### Problem description
Produce word for word the lines of the data below running from the one that has "Da cui l’errore relativo" to the one that has "## Stabilità di un algoritmo", inclusive, and no others.

### Material for this exercise
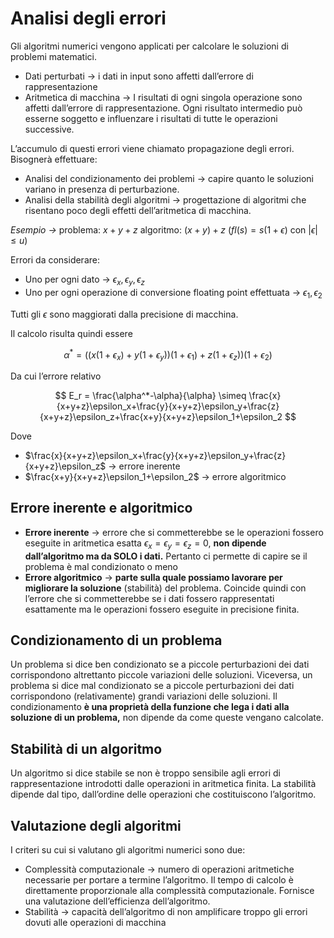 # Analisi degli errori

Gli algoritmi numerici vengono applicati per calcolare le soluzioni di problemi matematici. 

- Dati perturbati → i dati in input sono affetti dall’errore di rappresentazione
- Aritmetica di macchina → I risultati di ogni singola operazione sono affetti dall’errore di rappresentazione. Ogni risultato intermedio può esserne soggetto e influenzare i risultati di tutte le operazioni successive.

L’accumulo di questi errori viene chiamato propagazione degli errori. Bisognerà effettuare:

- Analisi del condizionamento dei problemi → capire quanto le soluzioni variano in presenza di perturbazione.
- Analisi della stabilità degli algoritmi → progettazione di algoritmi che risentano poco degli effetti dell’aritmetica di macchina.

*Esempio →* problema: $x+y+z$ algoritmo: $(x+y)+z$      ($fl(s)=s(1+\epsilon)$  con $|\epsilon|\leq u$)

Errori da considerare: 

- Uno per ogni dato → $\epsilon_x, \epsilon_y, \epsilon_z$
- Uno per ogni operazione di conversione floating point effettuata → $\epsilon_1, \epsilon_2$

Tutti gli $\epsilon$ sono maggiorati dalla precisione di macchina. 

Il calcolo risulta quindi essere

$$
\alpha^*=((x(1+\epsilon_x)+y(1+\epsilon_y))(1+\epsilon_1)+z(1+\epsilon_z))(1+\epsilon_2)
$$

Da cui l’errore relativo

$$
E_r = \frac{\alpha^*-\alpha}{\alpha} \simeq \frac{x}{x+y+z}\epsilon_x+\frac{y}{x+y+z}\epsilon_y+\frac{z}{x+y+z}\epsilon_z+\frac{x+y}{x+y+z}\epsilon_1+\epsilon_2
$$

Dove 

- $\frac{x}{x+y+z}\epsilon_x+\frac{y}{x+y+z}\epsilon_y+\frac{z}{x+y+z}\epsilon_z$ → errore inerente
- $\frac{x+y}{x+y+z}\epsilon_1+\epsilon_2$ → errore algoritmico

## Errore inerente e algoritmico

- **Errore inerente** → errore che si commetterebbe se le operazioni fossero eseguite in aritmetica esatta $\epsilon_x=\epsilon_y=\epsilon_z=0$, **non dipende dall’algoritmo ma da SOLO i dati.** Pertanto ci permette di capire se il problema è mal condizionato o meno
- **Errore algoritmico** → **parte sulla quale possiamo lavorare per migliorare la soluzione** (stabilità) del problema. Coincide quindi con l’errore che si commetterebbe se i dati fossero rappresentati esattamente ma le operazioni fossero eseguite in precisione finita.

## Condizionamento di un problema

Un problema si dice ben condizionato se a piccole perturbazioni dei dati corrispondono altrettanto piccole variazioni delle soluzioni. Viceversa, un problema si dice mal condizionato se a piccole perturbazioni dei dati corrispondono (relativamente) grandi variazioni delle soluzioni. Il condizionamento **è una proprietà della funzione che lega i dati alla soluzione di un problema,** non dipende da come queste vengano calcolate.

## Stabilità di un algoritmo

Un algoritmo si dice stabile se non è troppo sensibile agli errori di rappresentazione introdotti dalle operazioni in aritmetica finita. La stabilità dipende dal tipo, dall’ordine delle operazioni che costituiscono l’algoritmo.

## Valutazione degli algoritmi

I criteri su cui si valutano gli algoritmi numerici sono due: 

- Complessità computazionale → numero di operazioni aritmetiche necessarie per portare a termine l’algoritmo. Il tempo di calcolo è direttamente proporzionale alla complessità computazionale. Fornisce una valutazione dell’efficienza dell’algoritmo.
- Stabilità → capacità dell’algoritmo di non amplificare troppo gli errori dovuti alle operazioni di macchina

### Exercise result
Da cui l’errore relativo

$$
E_r = \frac{\alpha^*-\alpha}{\alpha} \simeq \frac{x}{x+y+z}\epsilon_x+\frac{y}{x+y+z}\epsilon_y+\frac{z}{x+y+z}\epsilon_z+\frac{x+y}{x+y+z}\epsilon_1+\epsilon_2
$$

Dove 

- $\frac{x}{x+y+z}\epsilon_x+\frac{y}{x+y+z}\epsilon_y+\frac{z}{x+y+z}\epsilon_z$ → errore inerente
- $\frac{x+y}{x+y+z}\epsilon_1+\epsilon_2$ → errore algoritmico

## Errore inerente e algoritmico

- **Errore inerente** → errore che si commetterebbe se le operazioni fossero eseguite in aritmetica esatta $\epsilon_x=\epsilon_y=\epsilon_z=0$, **non dipende dall’algoritmo ma da SOLO i dati.** Pertanto ci permette di capire se il problema è mal condizionato o meno
- **Errore algoritmico** → **parte sulla quale possiamo lavorare per migliorare la soluzione** (stabilità) del problema. Coincide quindi con l’errore che si commetterebbe se i dati fossero rappresentati esattamente ma le operazioni fossero eseguite in precisione finita.

## Condizionamento di un problema

Un problema si dice ben condizionato se a piccole perturbazioni dei dati corrispondono altrettanto piccole variazioni delle soluzioni. Viceversa, un problema si dice mal condizionato se a piccole perturbazioni dei dati corrispondono (relativamente) grandi variazioni delle soluzioni. Il condizionamento **è una proprietà della funzione che lega i dati alla soluzione di un problema,** non dipende da come queste vengano calcolate.

## Stabilità di un algoritmo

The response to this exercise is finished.